DATA FOR THIS TASK START

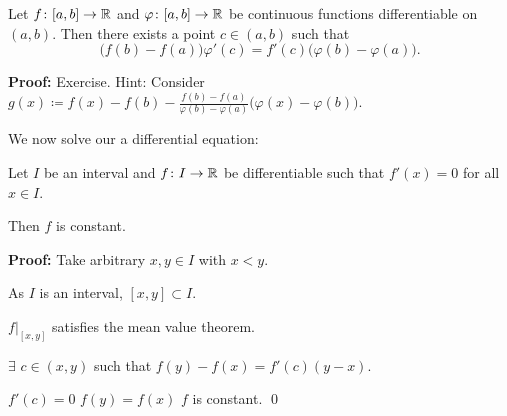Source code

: \documentclass[10pt,aspectratio=149]{beamer}
\begin{document}
\begin{frame}
\begin{theorem}
Let $f \colon [a,b] \to {\mathbb{R}}$ and $\varphi \colon [a,b] \to {\mathbb{R}}$ be continuous
functions
differentiable on $(a,b)$.  Then there exists a point $c \in (a,b)$
such that
\begin{equation*}
\bigl(f(b)-f(a)\bigr)\varphi'(c) = f'(c)\bigl(\varphi(b)-\varphi(a)\bigr) .
\end{equation*}
\end{theorem}

\pause
\textbf{Proof:} Exercise.
\pause
Hint: Consider
$g(x) \coloneqq
f(x)-f(b)-\frac{f(b)-f(a)}{\varphi(b)-\varphi(a)}\bigl(\varphi(x)-\varphi(b)\bigr)$.

\end{frame}

\begin{frame}

We now solve our a differential equation:

\begin{proposition}
Let $I$ be an interval and
$f \colon I \to {\mathbb{R}}$ be differentiable such that $f'(x) = 0$
for all $x \in I$.

\pause
Then $f$ is constant.
\end{proposition}

\pause
\textbf{Proof:}
Take arbitrary $x,y \in I$ with $x < y$.

\pause
\medskip

As $I$ is an interval, $[x,y] \subset I$.

\pause
\medskip

$f|_{[x,y]}$ satisfies the mean value theorem.

\pause
\medskip

\thus \quad $\exists$ $c \in (x,y)$ such that
$\displaystyle f(y)-f(x) = f'(c)(y-x)$.

\pause
\medskip

$f'(c) = 0$
\pause
\wthus $f(y) = f(x)$
\pause
\wthus $f$ is constant.
\qed
\end{frame}
\end{document}

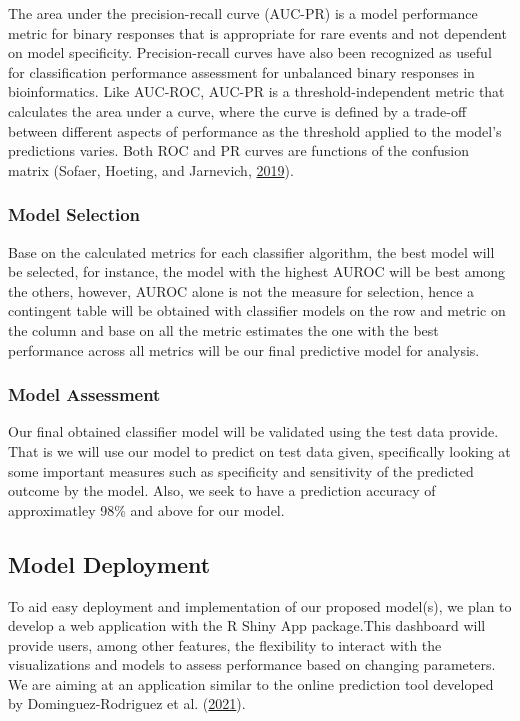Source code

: \documentclass[
  10pt,
]{article}
\begin{document}
The area under the precision-recall curve (AUC-PR) is a model performance metric for binary responses that is appropriate for rare events and not dependent on model specificity. Precision-recall
curves have also been recognized as useful for classification performance assessment for unbalanced binary responses in bioinformatics. Like AUC-ROC, AUC-PR is a threshold-independent metric that calculates the area under a curve, where the curve is defined by a trade-off between different aspects of performance as the threshold applied to the model's predictions varies. Both ROC and PR curves are functions of the confusion matrix (Sofaer, Hoeting, and Jarnevich, \protect\hyperlink{ref-sofaer2019area}{2019}).

\hypertarget{model-selection}{%
\subsubsection{Model Selection}\label{model-selection}}

Base on the calculated metrics for each classifier algorithm, the best model will be selected, for instance, the model with the highest AUROC will be best among the others, however, AUROC alone is not the measure for selection, hence a contingent table will be obtained with classifier models on the row and metric on the column and base on all the metric estimates the one with the best performance across all metrics will be our final predictive model for analysis.

\hypertarget{model-assessment}{%
\subsubsection{Model Assessment}\label{model-assessment}}

Our final obtained classifier model will be validated using the test data provide. That is we will use our model to predict on test data given, specifically looking at some important measures such as specificity and sensitivity of the predicted outcome by the model. Also, we seek to have a prediction accuracy of approximatley 98\% and above for our model.

\hypertarget{model-deployment}{%
\subsection{Model Deployment}\label{model-deployment}}

To aid easy deployment and implementation of our proposed model(s), we plan to develop a web application with the R Shiny App package.This dashboard will provide users, among other features, the flexibility to interact with the visualizations and models to assess performance based on changing parameters. We are aiming at an application similar to the online prediction tool developed by Dominguez-Rodriguez et al. (\protect\hyperlink{ref-dominguez2021bayesian}{2021}).
\end{document}
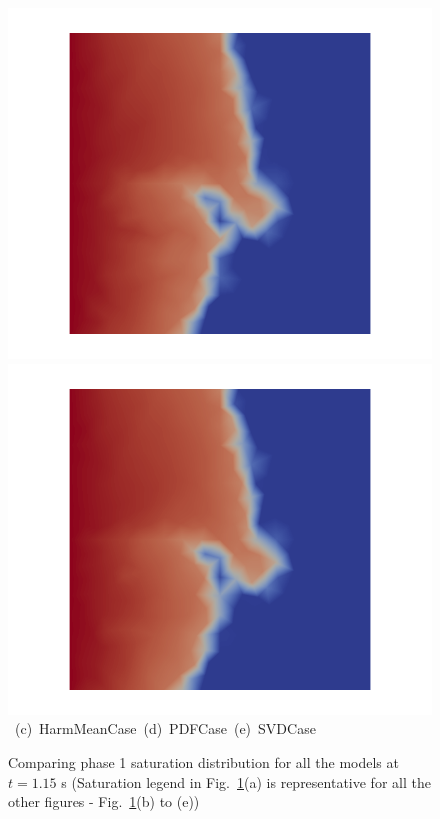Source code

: \begin{landscape}
\begin{figure}[ht]
{{      \includegraphics[width=.56\textwidth]{./Pics/PDFCase/PDFCase_Saturation_t_1dot15.png} 
      \includegraphics[width=.56\textwidth]{./Pics/SVDCase/SVDCase_Saturation_t_1dot15.png}}
\vspace{0.cm}
\hbox{ \hspace{1.75cm} (c) HarmMeanCase \hspace{5.0cm} (d) PDFCase \hspace{5.0cm} (e) SVDCase}
\vspace{0.cm}
}   
\caption{Comparing phase 1 saturation distribution for all the models at $t=1.15$ s (Saturation legend in Fig.~\ref{fig:Saturationfield@t=1.15s}(a) is representative for all the other figures - \ie Fig.~\ref{fig:Saturationfield@t=1.15s}(b) to (e))}
\label{fig:Saturationfield@t=1.15s}
\end{figure}
\end{landscape}
\clearpage



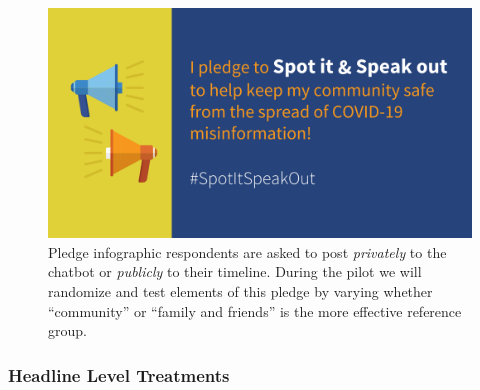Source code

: \documentclass[letterpaper, 12pt, parskip=full,]{scrartcl}
\begin{document}
\begin{enumerate}
\begin{figure}[htb]
\centering
\includegraphics[width=.5\textwidth]{figures/pledge_image.png}
\caption{Pledge infographic respondents are asked to post \textit{privately} to the chatbot or \textit{publicly} to their timeline. During the pilot we will randomize and test elements of this pledge by varying whether ``community'' or ``family and friends'' is the more effective reference group.}
\end{figure}
\end{enumerate}


\subsubsection{Headline Level Treatments}
\end{document}
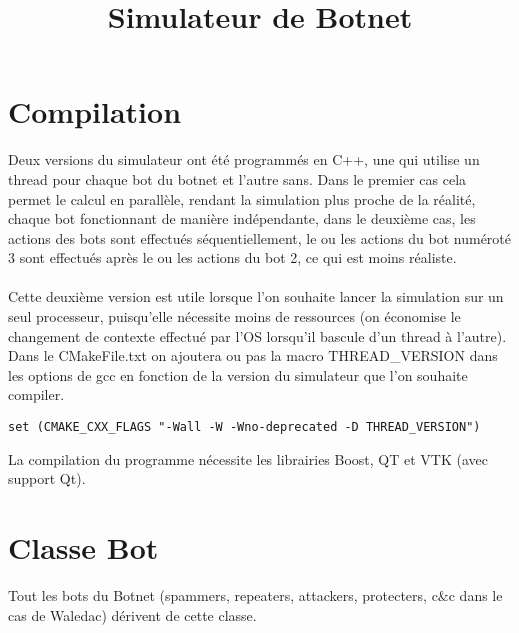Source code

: \documentclass[11pt]{article}
\begin{document}
\title{Simulateur de Botnet}
\date{} 

\newcommand{\sautligneperso}{\newline\vspace{1mm}\newline}
\newcommand{\esp}[1]{\hspace*{#1mm}}

\maketitle
\section{Compilation}
Deux versions du simulateur ont été programmés en C++, une qui utilise un thread pour chaque bot du botnet et l'autre sans. Dans le premier cas cela permet le calcul en parallèle, rendant la simulation plus proche de la réalité, chaque bot fonctionnant de manière indépendante, dans le deuxième cas, les actions des bots sont effectués séquentiellement, le ou les actions du bot numéroté 3 sont effectués après le ou les actions du bot 2, ce qui est moins réaliste.\\\\ Cette deuxième version est utile lorsque l'on souhaite lancer la simulation sur un seul processeur, puisqu'elle nécessite moins de ressources (on économise le changement de contexte effectué par l'OS lorsqu'il bascule d'un thread à l'autre). Dans le CMakeFile.txt on ajoutera ou pas la macro THREAD\_VERSION dans les options de gcc en fonction de la version du simulateur que l'on souhaite compiler.  
\begin{center}
\begin{verbatim}
set (CMAKE_CXX_FLAGS "-Wall -W -Wno-deprecated -D THREAD_VERSION")
\end{verbatim}
\end{center}
La compilation du programme nécessite les librairies Boost, QT et VTK (avec support Qt). 
\newpage
\section{Classe Bot}
Tout les bots du Botnet (spammers, repeaters, attackers, protecters, c\&c dans le cas de Waledac) dérivent de cette classe.\\
\end{document}
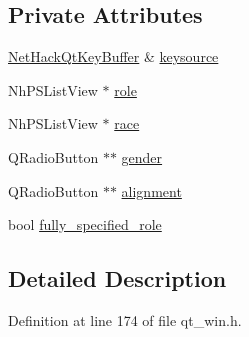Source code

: \subsection*{Private Attributes}
\begin{DoxyCompactItemize}
\item 
\hyperlink{classNetHackQtKeyBuffer}{Net\+Hack\+Qt\+Key\+Buffer} \& \hyperlink{classNetHackQtPlayerSelector_a62e65e128d1b599d43ae2e3b2ba1704f}{keysource}
\item 
Nh\+P\+S\+List\+View $\ast$ \hyperlink{classNetHackQtPlayerSelector_ae78e6cfd7a34b808d67d9bb01605a6c1}{role}
\item 
Nh\+P\+S\+List\+View $\ast$ \hyperlink{classNetHackQtPlayerSelector_a04b1f079d0191713b83d87a15ece945d}{race}
\item 
Q\+Radio\+Button $\ast$$\ast$ \hyperlink{classNetHackQtPlayerSelector_a275924ce70d6e47c65ea30bb86e25c5b}{gender}
\item 
Q\+Radio\+Button $\ast$$\ast$ \hyperlink{classNetHackQtPlayerSelector_a901b2d9f9cc77b3a658d41feb06a0fec}{alignment}
\item 
bool \hyperlink{classNetHackQtPlayerSelector_ade1b991d06797000f5d8e4d807711f16}{fully\+\_\+specified\+\_\+role}
\end{DoxyCompactItemize}


\subsection{Detailed Description}


Definition at line 174 of file qt\+\_\+win.\+h.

DATA FOR THIS TASK END

§ TASK PROMPT
In the records above, find every line with the word "hypertarget" and copy it.

§ COMPLETED TASK
\hypertarget{model-selection}{%
\hypertarget{model-assessment}{%
\hypertarget{model-deployment}{%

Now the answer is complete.